Using the listing below, copy every line that mentions "recommendations".

The data
*** Begin section ***

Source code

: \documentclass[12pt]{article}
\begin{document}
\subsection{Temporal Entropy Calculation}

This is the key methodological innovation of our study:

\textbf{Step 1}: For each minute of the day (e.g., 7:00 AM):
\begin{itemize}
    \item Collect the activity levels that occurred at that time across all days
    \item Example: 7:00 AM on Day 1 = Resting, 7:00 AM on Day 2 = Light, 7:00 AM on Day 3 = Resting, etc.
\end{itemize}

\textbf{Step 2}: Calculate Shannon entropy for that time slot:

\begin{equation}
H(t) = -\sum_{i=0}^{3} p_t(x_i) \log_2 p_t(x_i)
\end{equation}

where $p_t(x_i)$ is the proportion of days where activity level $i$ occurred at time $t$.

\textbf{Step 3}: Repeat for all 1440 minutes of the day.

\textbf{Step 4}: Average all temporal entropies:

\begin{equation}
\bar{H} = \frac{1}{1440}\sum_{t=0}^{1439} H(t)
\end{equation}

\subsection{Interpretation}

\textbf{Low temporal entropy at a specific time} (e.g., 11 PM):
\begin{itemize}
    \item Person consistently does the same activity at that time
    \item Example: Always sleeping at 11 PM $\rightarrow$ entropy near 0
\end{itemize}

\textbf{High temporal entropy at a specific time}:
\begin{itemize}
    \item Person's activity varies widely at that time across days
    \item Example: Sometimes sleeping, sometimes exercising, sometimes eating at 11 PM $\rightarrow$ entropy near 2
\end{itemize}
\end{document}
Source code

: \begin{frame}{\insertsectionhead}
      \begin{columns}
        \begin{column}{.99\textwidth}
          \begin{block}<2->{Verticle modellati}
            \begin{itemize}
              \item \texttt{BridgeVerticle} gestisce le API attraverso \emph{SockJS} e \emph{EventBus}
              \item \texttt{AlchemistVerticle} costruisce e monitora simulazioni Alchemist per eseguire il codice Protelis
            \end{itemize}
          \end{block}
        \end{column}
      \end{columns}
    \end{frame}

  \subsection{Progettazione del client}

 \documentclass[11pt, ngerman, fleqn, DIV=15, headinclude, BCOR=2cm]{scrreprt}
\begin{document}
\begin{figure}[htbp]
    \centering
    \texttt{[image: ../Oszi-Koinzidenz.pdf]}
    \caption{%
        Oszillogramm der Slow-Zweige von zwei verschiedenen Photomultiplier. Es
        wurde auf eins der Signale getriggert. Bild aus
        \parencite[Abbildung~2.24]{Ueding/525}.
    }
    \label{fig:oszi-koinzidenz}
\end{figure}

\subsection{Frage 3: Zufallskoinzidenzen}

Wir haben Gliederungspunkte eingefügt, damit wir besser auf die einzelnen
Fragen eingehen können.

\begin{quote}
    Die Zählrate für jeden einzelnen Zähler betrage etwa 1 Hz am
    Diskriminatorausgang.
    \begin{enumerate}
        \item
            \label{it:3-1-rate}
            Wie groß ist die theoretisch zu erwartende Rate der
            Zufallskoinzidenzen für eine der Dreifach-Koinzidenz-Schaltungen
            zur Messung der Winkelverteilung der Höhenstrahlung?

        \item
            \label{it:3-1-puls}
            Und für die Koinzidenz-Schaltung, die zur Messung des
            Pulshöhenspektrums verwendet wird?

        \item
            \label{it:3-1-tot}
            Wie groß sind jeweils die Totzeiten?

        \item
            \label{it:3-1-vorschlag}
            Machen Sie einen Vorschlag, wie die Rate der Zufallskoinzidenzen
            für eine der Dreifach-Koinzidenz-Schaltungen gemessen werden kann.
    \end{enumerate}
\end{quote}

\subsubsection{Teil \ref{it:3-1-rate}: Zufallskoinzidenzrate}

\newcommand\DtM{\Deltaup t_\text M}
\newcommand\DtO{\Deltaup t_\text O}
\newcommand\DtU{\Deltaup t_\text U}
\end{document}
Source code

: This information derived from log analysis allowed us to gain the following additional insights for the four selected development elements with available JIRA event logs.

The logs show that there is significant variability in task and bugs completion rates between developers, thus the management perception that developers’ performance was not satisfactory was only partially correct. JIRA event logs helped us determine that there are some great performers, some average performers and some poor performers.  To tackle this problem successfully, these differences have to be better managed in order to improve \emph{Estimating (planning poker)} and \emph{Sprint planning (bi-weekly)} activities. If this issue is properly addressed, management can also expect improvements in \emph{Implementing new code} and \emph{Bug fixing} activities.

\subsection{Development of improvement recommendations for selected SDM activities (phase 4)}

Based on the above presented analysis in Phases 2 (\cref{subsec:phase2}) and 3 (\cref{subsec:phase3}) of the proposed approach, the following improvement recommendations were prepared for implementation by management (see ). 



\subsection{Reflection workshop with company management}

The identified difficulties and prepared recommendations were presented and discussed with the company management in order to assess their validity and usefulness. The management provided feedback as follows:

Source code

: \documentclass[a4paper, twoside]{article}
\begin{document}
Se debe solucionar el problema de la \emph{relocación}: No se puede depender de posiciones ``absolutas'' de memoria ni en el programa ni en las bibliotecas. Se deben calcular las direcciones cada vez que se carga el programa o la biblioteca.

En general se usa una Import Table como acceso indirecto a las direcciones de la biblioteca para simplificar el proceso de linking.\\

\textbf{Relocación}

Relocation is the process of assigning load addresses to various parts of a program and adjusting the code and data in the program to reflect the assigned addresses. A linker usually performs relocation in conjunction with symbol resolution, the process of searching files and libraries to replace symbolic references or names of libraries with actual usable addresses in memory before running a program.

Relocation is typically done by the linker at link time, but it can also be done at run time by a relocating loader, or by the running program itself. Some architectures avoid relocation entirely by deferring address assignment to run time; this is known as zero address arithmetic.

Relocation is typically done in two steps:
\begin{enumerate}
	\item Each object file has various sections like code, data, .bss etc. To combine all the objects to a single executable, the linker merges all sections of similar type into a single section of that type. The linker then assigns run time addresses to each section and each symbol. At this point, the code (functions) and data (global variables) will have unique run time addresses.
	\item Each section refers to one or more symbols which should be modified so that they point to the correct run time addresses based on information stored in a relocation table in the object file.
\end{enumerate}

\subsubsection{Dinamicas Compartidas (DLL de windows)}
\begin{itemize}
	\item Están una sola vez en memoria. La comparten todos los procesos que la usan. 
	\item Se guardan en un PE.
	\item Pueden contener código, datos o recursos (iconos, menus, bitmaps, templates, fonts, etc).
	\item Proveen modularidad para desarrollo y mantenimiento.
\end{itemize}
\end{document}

*** End section ***

Result for this task
\subsection{Development of improvement recommendations for selected SDM activities (phase 4)}
Based on the above presented analysis in Phases 2 (\cref{subsec:phase2}) and 3 (\cref{subsec:phase3}) of the proposed approach, the following improvement recommendations were prepared for implementation by management (see ). 
The identified difficulties and prepared recommendations were presented and discussed with the company management in order to assess their validity and usefulness. The management provided feedback as follows:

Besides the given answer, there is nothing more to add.